The agency responsible for reviewing transport fares in NSW is the Independent Pricing and Regulatory Tribunal (IPART). In making its fare determinations, IPART acknowledges that fare subsidies can be justified because public transport has external benefits enjoyed by non users. These include reduced road congestion and less air pollution. From time to time, IPART attempts to measure these external benefits by mode, which later feed into its fare determinations.

To put the best possible spin on this, a careful reading of IPART reports reveals that measurement of external benefits must be an inexact science, if it is a science at all.

In August 2014, IPART published an issues paper "Estimating the External Benefits of Public Transport Used in Setting Maximum Fares for Rail, Bus and Ferry Services". Based on IPART's current model, the paper estimates the external benefits of ferries are tiny compared to other modes:

Source: IPART Issues Paper Estimating the External Benefits of Public Transport (table 3.1), August 2014
The limited external benefits of ferries were due to a combination of reasons, including higher air pollution and IPART's belief that passengers have the option in most cases of using a lower cost bus service as an alternative to ferry travel.  

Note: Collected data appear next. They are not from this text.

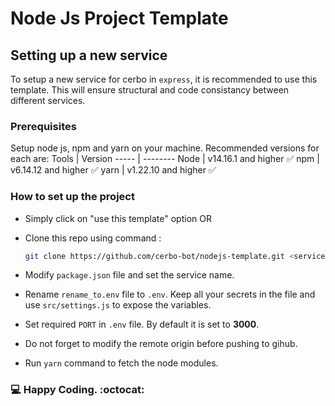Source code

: # Node Js Project Template

## Setting up a new service
To setup a new service for cerbo in `express`, it is recommended to use this template. This will ensure structural and code consistancy between different services.

### Prerequisites
Setup node js, npm and yarn on your machine.
Recommended versions for each are:
Tools  | Version
----- | --------
Node  | v14.16.1 and higher :white_check_mark:
npm   | v6.14.12 and higher :white_check_mark:
yarn  | v1.22.10 and higher :white_check_mark:


### How to set up the project
- Simply click on "use this template" option OR 
- Clone this repo using command :
    ```sh
    git clone https://github.com/cerbo-bot/nodejs-template.git <service-name>
    ```

- Modify `package.json` file and set the service name.
- Rename `rename_to.env` file to `.env`. Keep all your secrets in the file and use `src/settings.js` to expose the variables.
- Set required `PORT` in `.env` file. By default it is set to **3000**.
- Do not forget to modify the remote origin before pushing to gihub.
- Run `yarn` command to fetch the node modules.

### :computer: Happy Coding. :octocat: 
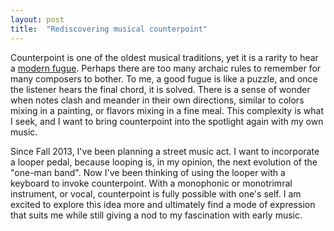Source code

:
 ```yaml
---
layout: post
title:  "Rediscovering musical counterpoint"
---
```


Counterpoint is one of the oldest musical traditions, yet it is a rarity to hear a [modern fugue](https://www.youtube.com/watch?v=DLtZ5kwhU4k). Perhaps there are too many archaic rules to remember for many composers to bother. To me, a good fugue is like a puzzle, and once the listener hears the final chord, it is solved. There is a sense of wonder when notes clash and meander in their own directions, similar to colors mixing in a painting, or flavors mixing in a fine meal. This complexity is what I seek, and I want to bring counterpoint into the spotlight again with my own music.

Since Fall 2013, I've been planning a street music act. I want to incorporate a looper pedal, because looping is, in my opinion, the next evolution of the "one-man band". Now I've been thinking of using the looper with a keyboard to invoke counterpoint. With a monophonic or monotrimral instrument, or vocal, counterpoint is fully possible with one's self. I am excited to explore this idea more and ultimately find a mode of expression that suits me while still giving a nod to my fascination with early music.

Later in 2014, IPART released another report, revising its methodology and assumptions about what to include as external benefits.  One change was to "focus on estimating the external benefits associated with an extra passenger using an existing service". The previous method assumed services (and therefore costs) increase in proportion to patronage growth.

Another change was to widen the external benefits measured, including reduced road accidents and improved health outcomes.

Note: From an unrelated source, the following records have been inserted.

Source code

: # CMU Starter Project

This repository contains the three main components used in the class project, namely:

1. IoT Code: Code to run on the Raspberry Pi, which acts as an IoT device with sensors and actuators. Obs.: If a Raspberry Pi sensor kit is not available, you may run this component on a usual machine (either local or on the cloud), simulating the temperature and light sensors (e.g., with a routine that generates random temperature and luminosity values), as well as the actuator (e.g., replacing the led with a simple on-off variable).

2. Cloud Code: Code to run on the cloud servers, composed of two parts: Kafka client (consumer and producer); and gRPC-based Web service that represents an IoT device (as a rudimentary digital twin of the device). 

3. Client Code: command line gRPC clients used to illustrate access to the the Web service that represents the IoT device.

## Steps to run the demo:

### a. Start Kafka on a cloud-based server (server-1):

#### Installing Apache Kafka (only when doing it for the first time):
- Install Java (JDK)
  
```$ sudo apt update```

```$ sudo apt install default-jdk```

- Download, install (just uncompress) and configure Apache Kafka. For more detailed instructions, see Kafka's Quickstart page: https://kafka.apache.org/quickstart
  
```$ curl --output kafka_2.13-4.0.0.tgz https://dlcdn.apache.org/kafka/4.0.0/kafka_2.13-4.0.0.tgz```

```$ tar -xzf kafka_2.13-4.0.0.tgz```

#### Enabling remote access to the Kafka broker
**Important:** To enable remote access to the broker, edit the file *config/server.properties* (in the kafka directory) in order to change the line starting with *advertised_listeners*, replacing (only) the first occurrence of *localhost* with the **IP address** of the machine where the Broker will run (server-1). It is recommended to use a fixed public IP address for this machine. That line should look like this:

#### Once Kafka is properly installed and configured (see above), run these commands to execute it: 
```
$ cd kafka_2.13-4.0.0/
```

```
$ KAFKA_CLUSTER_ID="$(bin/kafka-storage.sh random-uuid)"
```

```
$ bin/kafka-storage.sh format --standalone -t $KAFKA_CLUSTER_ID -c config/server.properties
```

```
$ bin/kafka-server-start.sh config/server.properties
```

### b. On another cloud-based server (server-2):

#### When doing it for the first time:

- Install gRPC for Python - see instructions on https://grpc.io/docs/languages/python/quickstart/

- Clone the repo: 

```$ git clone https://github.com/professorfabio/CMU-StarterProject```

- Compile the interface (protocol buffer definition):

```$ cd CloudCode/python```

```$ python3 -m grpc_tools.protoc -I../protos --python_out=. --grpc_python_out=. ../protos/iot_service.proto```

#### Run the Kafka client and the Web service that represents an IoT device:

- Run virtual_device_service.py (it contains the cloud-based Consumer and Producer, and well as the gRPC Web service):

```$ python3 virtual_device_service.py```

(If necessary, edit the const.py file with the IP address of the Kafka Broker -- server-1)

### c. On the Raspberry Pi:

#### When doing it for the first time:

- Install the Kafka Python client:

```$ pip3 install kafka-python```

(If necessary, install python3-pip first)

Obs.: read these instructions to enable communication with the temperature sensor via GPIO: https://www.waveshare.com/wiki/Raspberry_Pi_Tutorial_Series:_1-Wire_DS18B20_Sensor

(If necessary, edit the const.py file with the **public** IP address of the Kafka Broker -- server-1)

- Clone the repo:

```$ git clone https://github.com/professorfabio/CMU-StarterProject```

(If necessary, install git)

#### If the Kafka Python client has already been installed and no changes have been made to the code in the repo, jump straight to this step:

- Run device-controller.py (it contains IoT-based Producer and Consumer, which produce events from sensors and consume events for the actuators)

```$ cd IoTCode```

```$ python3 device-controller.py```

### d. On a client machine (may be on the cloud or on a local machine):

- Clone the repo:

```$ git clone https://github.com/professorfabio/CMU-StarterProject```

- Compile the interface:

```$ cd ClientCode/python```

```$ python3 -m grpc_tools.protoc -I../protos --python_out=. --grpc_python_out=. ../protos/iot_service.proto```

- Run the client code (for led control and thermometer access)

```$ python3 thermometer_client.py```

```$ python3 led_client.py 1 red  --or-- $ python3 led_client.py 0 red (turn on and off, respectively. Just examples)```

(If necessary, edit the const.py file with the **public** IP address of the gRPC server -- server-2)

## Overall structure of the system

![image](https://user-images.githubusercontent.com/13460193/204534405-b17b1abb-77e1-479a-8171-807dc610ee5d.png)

The revised method made surprising changes to the estimate of external benefits by mode:

Source: IPART Report: Review of External Benefits of Public Transport, Table 1.1 p.8 (December 2014)
The new report provides the estimates as a range of possible values. In the case of ferries the range is very large: between one and 21 cents per passenger journey. As students of statistics will know, when there is a range of possible values like this, the mean is not more likely to be the true value than any other value in the range. So the external benefit per passenger km for ferries, according to IPART, could be one cent or 21 cents, or anywhere in between.

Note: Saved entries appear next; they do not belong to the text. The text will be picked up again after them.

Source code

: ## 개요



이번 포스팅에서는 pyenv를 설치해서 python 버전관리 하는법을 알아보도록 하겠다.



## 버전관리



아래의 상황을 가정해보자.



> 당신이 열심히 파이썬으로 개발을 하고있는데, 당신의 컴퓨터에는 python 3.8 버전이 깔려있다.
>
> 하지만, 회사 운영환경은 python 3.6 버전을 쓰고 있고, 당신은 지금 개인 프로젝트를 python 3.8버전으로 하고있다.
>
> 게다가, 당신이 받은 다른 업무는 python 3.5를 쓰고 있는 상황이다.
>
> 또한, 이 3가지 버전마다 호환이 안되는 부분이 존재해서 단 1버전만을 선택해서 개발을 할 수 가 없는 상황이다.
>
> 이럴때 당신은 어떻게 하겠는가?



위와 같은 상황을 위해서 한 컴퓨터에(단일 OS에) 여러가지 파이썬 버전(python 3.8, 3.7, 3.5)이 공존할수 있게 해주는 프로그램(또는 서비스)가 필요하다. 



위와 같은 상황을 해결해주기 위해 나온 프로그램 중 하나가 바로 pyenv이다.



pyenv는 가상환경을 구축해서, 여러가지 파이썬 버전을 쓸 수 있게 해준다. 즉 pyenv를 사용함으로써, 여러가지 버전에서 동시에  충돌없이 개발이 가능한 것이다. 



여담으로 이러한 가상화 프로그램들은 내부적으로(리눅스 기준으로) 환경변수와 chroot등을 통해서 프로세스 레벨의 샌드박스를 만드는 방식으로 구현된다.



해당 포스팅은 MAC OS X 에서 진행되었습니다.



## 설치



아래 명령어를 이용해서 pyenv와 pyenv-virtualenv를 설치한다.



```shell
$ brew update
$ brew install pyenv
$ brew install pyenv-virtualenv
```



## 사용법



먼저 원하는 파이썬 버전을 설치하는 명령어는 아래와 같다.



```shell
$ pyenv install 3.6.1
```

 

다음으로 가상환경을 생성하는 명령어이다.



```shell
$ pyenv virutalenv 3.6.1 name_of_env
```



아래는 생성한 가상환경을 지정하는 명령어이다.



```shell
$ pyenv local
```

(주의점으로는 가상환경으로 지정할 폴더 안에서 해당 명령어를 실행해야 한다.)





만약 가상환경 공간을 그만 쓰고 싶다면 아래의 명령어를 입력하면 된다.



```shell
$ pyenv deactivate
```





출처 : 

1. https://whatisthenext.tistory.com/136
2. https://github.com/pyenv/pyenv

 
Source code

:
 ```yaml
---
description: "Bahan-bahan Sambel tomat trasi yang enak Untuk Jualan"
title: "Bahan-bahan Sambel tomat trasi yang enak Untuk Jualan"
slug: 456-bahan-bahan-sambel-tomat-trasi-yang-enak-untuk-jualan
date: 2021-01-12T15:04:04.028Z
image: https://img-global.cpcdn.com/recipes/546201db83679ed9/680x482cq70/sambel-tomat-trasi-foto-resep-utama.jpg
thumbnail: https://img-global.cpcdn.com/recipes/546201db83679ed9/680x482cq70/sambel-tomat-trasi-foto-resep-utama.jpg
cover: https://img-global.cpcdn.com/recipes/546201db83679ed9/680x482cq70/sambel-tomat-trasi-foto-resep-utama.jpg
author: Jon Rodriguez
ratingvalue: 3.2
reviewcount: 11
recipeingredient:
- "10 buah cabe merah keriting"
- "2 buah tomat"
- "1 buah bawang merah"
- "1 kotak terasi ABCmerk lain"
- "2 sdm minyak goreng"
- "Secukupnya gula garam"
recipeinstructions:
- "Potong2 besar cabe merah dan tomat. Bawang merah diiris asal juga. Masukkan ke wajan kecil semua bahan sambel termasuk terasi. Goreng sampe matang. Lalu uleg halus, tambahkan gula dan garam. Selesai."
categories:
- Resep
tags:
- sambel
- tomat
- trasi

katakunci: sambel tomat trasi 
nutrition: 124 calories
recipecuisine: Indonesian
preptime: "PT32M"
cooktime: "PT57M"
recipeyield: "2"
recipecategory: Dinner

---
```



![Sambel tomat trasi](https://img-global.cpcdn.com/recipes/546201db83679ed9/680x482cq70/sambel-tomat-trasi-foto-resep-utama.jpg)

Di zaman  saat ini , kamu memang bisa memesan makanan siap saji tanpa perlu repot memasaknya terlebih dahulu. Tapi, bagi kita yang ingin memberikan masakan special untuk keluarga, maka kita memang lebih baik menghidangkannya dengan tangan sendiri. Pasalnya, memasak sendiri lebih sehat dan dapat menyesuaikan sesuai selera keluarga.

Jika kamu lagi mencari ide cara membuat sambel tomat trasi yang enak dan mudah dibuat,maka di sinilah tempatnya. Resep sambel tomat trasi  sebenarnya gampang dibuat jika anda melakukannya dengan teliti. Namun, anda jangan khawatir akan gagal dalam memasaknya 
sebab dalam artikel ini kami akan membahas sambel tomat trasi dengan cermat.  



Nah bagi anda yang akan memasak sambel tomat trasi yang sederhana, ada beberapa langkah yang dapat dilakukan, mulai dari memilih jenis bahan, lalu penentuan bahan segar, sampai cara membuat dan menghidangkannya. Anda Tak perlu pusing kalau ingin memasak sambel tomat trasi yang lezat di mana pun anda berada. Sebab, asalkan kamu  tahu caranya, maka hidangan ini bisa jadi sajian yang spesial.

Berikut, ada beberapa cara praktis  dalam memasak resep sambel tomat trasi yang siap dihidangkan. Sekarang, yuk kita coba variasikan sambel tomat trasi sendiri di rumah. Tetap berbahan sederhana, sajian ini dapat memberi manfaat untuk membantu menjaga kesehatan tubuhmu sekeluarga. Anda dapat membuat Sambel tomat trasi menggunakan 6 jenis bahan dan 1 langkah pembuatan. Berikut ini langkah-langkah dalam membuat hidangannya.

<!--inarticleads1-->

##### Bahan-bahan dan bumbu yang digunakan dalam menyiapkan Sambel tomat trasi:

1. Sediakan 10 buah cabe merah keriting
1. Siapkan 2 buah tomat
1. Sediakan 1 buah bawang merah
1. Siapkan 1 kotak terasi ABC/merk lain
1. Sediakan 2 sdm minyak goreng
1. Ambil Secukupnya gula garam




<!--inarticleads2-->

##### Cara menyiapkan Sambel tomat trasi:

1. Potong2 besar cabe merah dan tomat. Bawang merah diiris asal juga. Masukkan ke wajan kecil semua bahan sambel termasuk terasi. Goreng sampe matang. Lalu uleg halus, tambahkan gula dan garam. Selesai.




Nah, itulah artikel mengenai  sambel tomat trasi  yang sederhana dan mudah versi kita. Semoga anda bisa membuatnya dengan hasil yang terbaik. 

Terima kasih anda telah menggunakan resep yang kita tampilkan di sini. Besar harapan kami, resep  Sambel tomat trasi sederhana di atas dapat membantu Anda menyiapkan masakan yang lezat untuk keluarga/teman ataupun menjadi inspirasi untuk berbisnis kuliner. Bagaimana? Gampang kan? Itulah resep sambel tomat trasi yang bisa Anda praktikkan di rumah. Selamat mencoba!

These figures suggest that the external benefits of ferries could be twice as high as buses and trains or they could be as little as one twentieth. IPART is not sure.

To further complicate matters, the range of possible external benefits used by IPART in its models, continue to be very limited. Suggestions by stakeholders for including other things, such as improved mobility and social inclusion, are dismissed in the report, partly because they are too difficult to measure.

This points to ontological flaws in IPART's analysis, a weakness not uncommon in other economic studies. Something that cannot be measured is no less real than something else that can. 

Read together, the Auditor General's Report and the latest IPART report point to the following conclusions about ferry fares:
  • the operating cost per passenger km of buses and ferries are similar. Ferry costs would be less than bus costs if journey distances were measured direct, point to point.
  • the measurement of external benefits of public transport travel is highly subjective and the estimated ranges provided by IPART are so wide that it is not possible to determine whether ferries offer a higher or lower benefit than buses or trains.
The solution lies in learning from European countries where public transport fares do not distinguish between modes. These countries build highly legible, integrated public transport systems with heavily discounted periodical multi modal tickets. This leads to high rates of public transport use, highly mobile and liveable city environments and high cost recovery, in most cases more than double the rate achieved in NSW.  

A fresh approach to fare structures in Sydney is long overdue.